[What you will do] Among the entries below, determine how many lines contain the word "also" and state only that figure.

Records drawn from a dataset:
----

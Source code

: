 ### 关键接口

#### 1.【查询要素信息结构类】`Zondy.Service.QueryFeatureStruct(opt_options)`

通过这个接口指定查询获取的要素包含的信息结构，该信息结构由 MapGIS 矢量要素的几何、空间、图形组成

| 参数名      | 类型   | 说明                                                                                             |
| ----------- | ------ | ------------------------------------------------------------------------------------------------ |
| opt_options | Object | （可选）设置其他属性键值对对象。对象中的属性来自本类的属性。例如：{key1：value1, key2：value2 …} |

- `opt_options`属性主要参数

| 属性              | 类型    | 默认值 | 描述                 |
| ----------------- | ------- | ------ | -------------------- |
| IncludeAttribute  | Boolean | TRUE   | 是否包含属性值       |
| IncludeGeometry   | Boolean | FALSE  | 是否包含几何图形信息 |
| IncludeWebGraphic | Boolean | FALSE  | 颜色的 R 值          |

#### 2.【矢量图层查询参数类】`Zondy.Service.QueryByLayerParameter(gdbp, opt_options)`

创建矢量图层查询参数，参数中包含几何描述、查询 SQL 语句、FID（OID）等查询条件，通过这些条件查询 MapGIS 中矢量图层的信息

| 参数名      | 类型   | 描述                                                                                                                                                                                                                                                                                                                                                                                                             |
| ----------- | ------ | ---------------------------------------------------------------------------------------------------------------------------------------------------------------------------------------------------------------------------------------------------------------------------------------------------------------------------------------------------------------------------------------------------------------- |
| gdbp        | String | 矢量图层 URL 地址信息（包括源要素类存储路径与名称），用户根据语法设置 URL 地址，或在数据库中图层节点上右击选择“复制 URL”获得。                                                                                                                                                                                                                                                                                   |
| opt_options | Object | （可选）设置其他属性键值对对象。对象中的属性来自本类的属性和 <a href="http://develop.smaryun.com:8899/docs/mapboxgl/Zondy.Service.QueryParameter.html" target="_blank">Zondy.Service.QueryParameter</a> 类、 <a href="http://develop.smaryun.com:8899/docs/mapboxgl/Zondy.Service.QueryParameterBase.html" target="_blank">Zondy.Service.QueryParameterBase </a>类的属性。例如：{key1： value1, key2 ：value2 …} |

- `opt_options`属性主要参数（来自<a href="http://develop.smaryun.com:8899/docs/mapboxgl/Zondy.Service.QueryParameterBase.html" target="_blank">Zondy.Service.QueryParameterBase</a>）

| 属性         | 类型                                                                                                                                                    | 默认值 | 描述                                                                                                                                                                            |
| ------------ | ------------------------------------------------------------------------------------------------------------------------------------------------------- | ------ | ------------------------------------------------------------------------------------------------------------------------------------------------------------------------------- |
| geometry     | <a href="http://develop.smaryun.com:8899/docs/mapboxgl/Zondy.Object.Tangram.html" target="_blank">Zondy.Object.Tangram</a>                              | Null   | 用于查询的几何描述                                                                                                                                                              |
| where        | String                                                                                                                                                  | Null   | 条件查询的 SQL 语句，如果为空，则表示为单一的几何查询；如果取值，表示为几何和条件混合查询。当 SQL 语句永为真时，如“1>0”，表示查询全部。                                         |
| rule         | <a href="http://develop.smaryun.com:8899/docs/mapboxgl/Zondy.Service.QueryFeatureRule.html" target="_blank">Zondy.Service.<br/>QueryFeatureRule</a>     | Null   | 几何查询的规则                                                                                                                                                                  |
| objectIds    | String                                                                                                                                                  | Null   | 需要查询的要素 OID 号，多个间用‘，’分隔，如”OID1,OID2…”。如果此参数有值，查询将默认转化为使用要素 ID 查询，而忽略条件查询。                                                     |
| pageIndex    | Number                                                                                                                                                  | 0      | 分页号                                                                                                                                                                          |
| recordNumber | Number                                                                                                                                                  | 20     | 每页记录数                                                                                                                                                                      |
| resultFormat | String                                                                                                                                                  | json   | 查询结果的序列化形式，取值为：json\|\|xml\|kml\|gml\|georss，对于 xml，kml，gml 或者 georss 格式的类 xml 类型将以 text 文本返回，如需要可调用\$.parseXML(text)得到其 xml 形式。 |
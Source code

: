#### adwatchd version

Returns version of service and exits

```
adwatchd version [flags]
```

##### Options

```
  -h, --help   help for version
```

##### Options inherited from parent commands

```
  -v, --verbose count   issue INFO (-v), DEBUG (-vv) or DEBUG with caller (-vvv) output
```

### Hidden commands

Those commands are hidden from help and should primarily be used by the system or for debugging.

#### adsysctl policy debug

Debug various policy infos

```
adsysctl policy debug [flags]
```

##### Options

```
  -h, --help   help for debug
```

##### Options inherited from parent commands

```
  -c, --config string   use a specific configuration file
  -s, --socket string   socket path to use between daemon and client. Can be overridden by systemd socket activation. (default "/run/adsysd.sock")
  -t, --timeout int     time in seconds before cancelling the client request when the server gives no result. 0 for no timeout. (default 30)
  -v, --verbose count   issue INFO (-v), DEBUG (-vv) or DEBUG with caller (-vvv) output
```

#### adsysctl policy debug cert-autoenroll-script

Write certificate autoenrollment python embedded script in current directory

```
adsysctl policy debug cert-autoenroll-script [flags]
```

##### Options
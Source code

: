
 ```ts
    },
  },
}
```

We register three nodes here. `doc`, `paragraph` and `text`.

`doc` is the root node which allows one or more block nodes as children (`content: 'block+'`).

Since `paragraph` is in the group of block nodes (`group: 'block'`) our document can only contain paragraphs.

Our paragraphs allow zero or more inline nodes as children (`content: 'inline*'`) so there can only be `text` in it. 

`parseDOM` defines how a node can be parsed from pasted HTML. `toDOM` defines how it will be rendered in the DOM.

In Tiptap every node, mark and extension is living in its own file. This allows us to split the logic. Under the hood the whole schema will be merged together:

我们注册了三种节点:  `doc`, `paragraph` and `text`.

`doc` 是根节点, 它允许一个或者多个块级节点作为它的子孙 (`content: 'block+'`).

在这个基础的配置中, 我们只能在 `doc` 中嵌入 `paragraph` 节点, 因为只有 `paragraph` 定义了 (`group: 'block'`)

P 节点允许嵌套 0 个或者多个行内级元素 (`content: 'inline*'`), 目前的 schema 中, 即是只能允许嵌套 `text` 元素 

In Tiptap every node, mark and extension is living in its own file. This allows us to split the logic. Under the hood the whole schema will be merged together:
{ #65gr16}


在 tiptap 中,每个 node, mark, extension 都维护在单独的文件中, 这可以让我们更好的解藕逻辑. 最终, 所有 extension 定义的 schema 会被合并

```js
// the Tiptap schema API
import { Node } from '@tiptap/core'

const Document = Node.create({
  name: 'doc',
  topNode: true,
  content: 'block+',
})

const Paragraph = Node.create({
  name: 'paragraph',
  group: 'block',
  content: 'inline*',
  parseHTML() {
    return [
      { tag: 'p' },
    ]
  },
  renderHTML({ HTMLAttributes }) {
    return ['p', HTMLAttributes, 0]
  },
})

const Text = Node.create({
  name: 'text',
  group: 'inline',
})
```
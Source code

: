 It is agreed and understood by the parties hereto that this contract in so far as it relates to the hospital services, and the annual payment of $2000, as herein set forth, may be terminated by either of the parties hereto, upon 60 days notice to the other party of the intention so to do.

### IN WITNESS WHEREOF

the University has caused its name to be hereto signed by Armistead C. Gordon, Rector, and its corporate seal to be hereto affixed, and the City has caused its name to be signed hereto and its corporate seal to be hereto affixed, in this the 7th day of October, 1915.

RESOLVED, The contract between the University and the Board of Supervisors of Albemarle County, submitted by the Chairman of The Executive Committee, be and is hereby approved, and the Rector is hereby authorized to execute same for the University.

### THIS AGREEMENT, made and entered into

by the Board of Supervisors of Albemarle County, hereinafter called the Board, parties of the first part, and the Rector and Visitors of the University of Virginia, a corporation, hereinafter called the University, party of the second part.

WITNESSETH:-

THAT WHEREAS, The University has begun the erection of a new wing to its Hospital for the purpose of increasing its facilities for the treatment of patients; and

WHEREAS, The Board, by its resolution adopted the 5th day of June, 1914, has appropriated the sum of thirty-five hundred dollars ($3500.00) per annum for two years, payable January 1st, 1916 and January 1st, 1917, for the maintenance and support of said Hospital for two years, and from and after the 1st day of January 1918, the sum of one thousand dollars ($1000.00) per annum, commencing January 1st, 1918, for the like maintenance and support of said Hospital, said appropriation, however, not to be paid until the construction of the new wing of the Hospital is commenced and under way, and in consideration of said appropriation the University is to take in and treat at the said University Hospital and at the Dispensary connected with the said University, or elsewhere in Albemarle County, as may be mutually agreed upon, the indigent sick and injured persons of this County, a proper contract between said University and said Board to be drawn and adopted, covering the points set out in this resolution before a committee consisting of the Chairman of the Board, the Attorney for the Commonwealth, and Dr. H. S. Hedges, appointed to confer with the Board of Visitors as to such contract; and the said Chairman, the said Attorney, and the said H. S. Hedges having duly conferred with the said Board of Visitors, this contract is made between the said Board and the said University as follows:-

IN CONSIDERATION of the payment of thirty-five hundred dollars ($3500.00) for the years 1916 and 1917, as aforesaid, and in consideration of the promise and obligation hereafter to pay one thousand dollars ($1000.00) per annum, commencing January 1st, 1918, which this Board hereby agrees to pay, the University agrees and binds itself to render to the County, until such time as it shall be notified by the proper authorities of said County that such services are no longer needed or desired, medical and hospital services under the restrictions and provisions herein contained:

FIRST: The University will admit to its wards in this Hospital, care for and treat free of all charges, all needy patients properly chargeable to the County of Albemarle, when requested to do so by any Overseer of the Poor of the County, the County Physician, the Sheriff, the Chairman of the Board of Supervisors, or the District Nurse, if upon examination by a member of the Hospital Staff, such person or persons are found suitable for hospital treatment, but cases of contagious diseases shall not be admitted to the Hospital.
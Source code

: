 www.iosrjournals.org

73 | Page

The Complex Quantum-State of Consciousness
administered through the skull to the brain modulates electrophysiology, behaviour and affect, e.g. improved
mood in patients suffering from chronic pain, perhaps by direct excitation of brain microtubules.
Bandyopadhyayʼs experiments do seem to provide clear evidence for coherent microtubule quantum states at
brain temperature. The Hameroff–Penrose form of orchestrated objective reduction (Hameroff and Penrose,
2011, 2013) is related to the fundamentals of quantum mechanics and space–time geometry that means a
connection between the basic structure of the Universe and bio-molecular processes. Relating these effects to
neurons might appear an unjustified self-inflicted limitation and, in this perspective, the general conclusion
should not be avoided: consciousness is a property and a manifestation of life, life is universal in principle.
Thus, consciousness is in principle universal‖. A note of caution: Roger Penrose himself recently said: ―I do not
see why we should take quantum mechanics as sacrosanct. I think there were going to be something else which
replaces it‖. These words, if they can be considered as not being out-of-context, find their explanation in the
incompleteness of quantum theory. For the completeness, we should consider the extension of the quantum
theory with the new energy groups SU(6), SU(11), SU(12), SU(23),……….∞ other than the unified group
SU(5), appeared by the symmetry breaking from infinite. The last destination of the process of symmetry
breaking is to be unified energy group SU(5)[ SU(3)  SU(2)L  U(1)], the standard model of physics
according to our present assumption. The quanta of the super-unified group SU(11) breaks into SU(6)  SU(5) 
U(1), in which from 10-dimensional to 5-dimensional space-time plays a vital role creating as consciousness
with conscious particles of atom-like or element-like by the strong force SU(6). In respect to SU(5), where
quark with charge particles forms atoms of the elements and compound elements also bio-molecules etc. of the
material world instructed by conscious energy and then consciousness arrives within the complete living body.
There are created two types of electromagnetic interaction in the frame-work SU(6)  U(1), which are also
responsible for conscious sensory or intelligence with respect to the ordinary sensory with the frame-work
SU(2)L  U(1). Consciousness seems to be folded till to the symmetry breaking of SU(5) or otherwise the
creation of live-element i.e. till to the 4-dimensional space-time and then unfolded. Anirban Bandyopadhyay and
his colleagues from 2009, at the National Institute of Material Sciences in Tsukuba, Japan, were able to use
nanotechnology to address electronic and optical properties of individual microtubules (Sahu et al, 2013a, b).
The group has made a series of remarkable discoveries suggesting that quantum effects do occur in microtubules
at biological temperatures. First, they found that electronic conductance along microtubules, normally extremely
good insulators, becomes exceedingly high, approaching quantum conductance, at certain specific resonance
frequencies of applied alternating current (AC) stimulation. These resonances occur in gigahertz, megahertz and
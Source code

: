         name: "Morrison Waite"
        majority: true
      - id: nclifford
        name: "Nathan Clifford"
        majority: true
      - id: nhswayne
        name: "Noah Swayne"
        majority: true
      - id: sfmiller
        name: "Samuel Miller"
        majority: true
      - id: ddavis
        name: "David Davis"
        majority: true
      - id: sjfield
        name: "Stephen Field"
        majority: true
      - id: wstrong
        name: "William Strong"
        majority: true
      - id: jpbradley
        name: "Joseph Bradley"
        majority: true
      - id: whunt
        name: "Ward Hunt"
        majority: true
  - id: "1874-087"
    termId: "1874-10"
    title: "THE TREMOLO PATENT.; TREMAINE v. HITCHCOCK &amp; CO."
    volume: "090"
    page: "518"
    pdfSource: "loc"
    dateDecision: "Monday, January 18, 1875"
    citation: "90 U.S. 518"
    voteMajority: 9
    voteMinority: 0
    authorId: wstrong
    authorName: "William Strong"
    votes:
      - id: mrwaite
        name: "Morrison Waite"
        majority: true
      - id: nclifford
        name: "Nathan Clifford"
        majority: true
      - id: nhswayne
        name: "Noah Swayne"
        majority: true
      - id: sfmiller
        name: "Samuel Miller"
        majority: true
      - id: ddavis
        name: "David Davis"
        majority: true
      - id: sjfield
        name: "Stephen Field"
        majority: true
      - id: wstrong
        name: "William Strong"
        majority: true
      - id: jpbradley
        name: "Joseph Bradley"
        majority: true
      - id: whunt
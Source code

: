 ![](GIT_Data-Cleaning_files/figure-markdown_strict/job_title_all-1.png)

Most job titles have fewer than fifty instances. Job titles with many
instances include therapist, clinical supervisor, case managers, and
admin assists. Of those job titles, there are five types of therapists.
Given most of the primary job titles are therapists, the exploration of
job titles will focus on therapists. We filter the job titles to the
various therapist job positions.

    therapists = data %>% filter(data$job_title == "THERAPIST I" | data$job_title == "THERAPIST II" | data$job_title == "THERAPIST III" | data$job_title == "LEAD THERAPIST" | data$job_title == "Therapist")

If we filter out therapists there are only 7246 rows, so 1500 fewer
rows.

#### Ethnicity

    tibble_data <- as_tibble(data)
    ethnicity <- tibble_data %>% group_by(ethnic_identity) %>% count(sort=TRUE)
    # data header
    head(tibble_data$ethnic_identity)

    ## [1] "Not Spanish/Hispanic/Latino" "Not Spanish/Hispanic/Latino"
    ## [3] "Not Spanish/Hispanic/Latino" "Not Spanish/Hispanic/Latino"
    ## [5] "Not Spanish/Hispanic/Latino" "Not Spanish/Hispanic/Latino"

----

[Written solution] 2